--- Data section ---
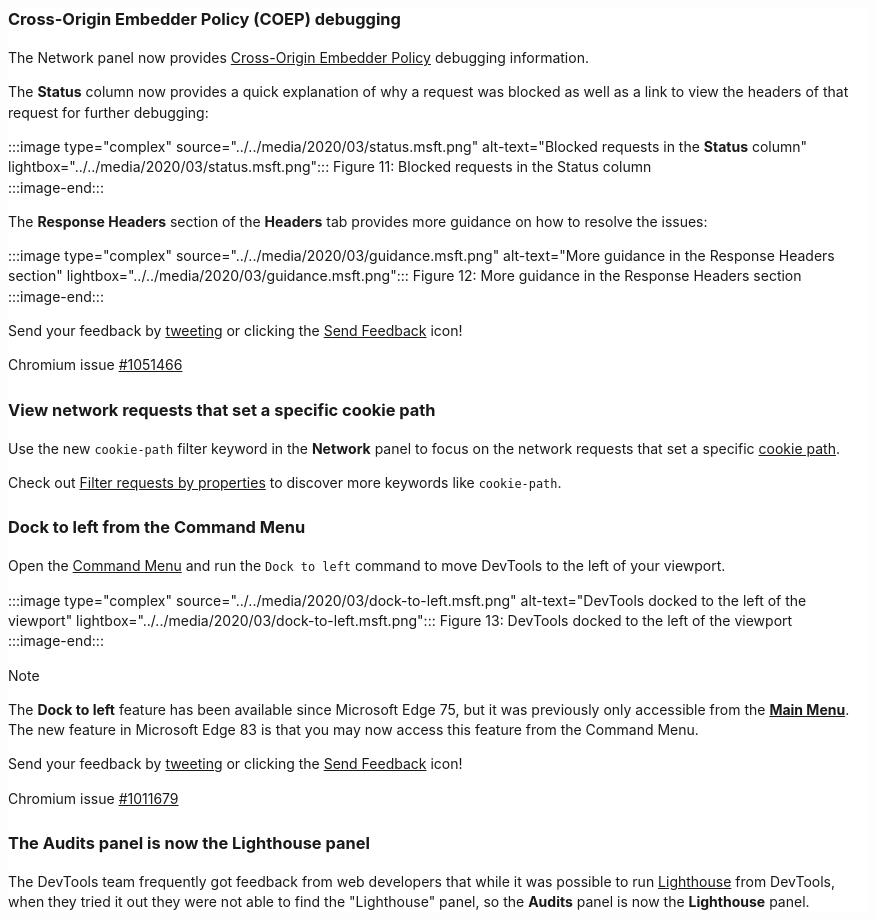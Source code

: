 ### Cross-Origin Embedder Policy (COEP) debugging  

The Network panel now provides [Cross-Origin Embedder Policy][COEP] debugging information.  

The **Status** column now provides a quick explanation of why a request was blocked as well as a link to view the headers of that request for further debugging:  

:::image type="complex" source="../../media/2020/03/status.msft.png" alt-text="Blocked requests in the **Status** column" lightbox="../../media/2020/03/status.msft.png":::
   Figure 11:  Blocked requests in the Status column  
:::image-end:::  

The **Response Headers** section of the **Headers** tab provides more guidance on how to resolve the issues:  

:::image type="complex" source="../../media/2020/03/guidance.msft.png" alt-text="More guidance in the Response Headers section" lightbox="../../media/2020/03/guidance.msft.png":::
   Figure 12:  More guidance in the Response Headers section  
:::image-end:::  

Send your feedback by [tweeting][PostTweetEdgeDevTools] or clicking the [Send Feedback](#getting-in-touch-with-microsoft-edge-devtools-team) icon!  

Chromium issue [#1051466][crbug1051466]  

### View network requests that set a specific cookie path  

Use the new `cookie-path` filter keyword in the **Network** panel to focus on the network requests that set a specific [cookie path][MDNCookiePath].  

Check out [Filter requests by properties][NetworkProperties] to discover more keywords
like `cookie-path`.

### Dock to left from the Command Menu  

Open the [Command Menu][DevToolsCommandMenuIndex] and run the `Dock to left` command to move DevTools to the left of your viewport.  

:::image type="complex" source="../../media/2020/03/dock-to-left.msft.png" alt-text="DevTools docked to the left of the viewport" lightbox="../../media/2020/03/dock-to-left.msft.png":::
   Figure 13:  DevTools docked to the left of the viewport  
:::image-end:::  

> [!NOTE]
> The **Dock to left** feature has been available since Microsoft Edge 75, but it was previously only accessible from the [**Main Menu**][MainMenuDoc].  The new feature in Microsoft Edge 83 is that you may now access this feature from the Command Menu.  

Send your feedback by [tweeting][PostTweetEdgeDevTools] or clicking the [Send Feedback](#getting-in-touch-with-microsoft-edge-devtools-team) icon!  

Chromium issue [#1011679][crbug1011679]  

### The Audits panel is now the Lighthouse panel  

The DevTools team frequently got feedback from web developers that while it was possible to run [Lighthouse][GithubGoogleChromeLighthouse] from DevTools, when they tried it out they were not able to find the "Lighthouse" panel, so the **Audits** panel is now the **Lighthouse** panel.  


[PostTweetEdgeDevTools]: https://aka.ms/tweet/edgedevtools "@EdgeDevTools | Post a Tweet"  
[EdgeDevToolsTwitterAccount]: https://aka.ms/twitter/edgedevtools "@EdgeDevTools Twitter account"  
[GitHubMicrosoftDocsEdgeDeveloperNewIssue]: https://aka.ms/edgedevtoolsdocs/feedback "New Issue - MicrosoftDocs/edge-developer"  
[MicrosoftEdgePreviewChannels]: https://aka.ms/microsoftedge "Microsoft Edge Preview Channels"  
[TheWebWeWant]: https://aka.ms/webwewant "The Web We Want"  
[WhatsNew81]: /microsoft-edge/devtools-guide-chromium/whats-new/2020/01/devtools "What's New In DevTools (Microsoft Edge 81)"  
[DevToolsCommandMenuIndex]: /microsoft-edge/devtools-guide-chromium/command-menu/index "Run Commands With The Microsoft Edge DevTools Command Menu"  
[ColorPicker]: /microsoft-edge/devtools-guide-chromium/css/reference#change-colors-with-the-color-picker "Change colors with the Color Picker"  
[ElementsDoc]: /microsoft-edge/devtools-guide-chromium/css/index "Get Started With Viewing And Changing CSS"  
[MainMenuDoc]: /microsoft-edge/devtools-guide-chromium/customize/placement#change-placement-from-the-main-menu "Change placement from the main menu"  
[LongTasksInPerformancePanel]: /microsoft-edge/devtools-guide-chromium/evaluate-performance/reference#view-main-thread-activity "View main thread activity"  
[RenderingDoc]: /microsoft-edge/devtools-guide-chromium/evaluate-performance/reference#analyze-rendering-performance-with-the-rendering-tab "Analyze rendering performance with the Rendering tab"  
[PWADoc]: /microsoft-edge/progressive-web-apps-chromium/index "Progressive Web Apps on Windows"  
[RemoteDebuggingWin10]: /microsoft-edge/devtools-guide-chromium/remote-debugging/windows "Get Started with Remote Debugging Windows 10 Devices"  
[LineOfCodeBreakpoints]: /microsoft-edge/devtools-guide-chromium/javascript/breakpoints#line-of-code-breakpoints "Line-of-code breakpoints"
[NetworkProperties]: /microsoft-edge/devtools-guide-chromium/network/reference#filter-requests-by-properties
[OverviewSettings]: /microsoft-edge/devtools-guide-chromium/customize/#settings
[WindowsDevicePortal]: /windows/uwp/debug-test-perf/device-portal "Windows Device Portal overview"  
[RemoteTools]: https://www.microsoft.com/store/apps/9P6CMFV44ZLT "Remote Tools for Microsoft Edge (Beta)"  
[MicrosoftStore]: https://www.microsoft.com/store/apps/windows "Microsoft Store"  
[WindowsBlogStableRelease]: https://blogs.windows.com/msedgedev/2020/03/20/update-stable-channel-releases/ "Update on Stable channel releases for Microsoft Edge"
[ColorBlindnessTypes]: http://www.colourblindawareness.org/colour-blindness/types-of-colour-blindness/ "Types of Colour Blindness"  
[MDNAcceptLanguage]: https://developer.mozilla.org/docs/Web/HTTP/Headers/Accept-Language "Accept-Language"
[MathiasByensLocaleDemo]: https://mathiasbynens.be/demo/locale "Locale-dependent code example"
[MDNCookiePath]: https://developer.mozilla.org/docs/Web/HTTP/Headers/Set-Cookie#Directives
[crbug963183]: https://crbug.com/963183 "Issue 963183: DevTools are not WCAG compliant"  
[crbug1003700]: https://crbug.com/1003700 "Issue 1003700: Add DevTools support for Color Vision Deficiency simulation"  
[crbug1011679]: https://crbug.com/1011679 "Issue 1011679: Introduce 'Dock to Left' using the Command Menu"  
[crbug1016501]: https://crbug.com/1016501 "Issue 1016501: Feature Request: Button to delete all local overrides"  
[crbug1050999]: https://crbug.com/1050999 "Issue 1050999: Properties Tab"  
[crbug1051466]: https://crbug.com/1051466 "Issue 1051466: Support COOP/COEP debugging in DevTools"  
[crbug1054447]: https://crbug.com/1054447 "Issue 1054447: Update performance metrics in DevTools Timeline"  
[crbug1051822]: https://crbug.com/1051822 "Issue 1051822: DevTools: add UI to emulate locale"
[crbug1041830]: https://crbug.com/1041830 "Issue 1041830: Improve colors for breakpoints"
[crbug1050855]: https://crbug.com/1050855 "Issue 1050855: Settings view is difficult to discover"
[crbug1056348]: https://crbug.com/1056348 "Issue 1056348: Infobar Component Refresh"
[COOP]: https://docs.google.com/document/d/1zDlfvfTJ_9e8Jdc8ehuV4zMEu9ySMCiTGMS9y0GU92k/edit#bookmark=id.tu4hyy6v12wn "COOP and COEP explained - Cross-Origin Opener Policy"  
[COEP]: https://docs.google.com/document/d/1zDlfvfTJ_9e8Jdc8ehuV4zMEu9ySMCiTGMS9y0GU92k/edit#bookmark=id.uo6kivyh0ge2 "COOP and COEP explained - Cross-Origin Embedder Policy"  
[GithubGoogleChromeLighthouse]: https://github.com/GoogleChrome/lighthouse "Lighthouse GitHub repo"  
[CCA4IL]: https://creativecommons.org/licenses/by/4.0  
[CCby4Image]: https://i.creativecommons.org/l/by/4.0/88x31.png  
[GoogleSitePolicies]: https://developers.google.com/terms/site-policies  
[KayceBasques]: https://developers.google.com/web/resources/contributors/kaycebasques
---
- **Work required**:
Show every line above in which the word "specific" occurs.

- **Answer to this problem**:
### View network requests that set a specific cookie path  
Use the new `cookie-path` filter keyword in the **Network** panel to focus on the network requests that set a specific [cookie path][MDNCookiePath].  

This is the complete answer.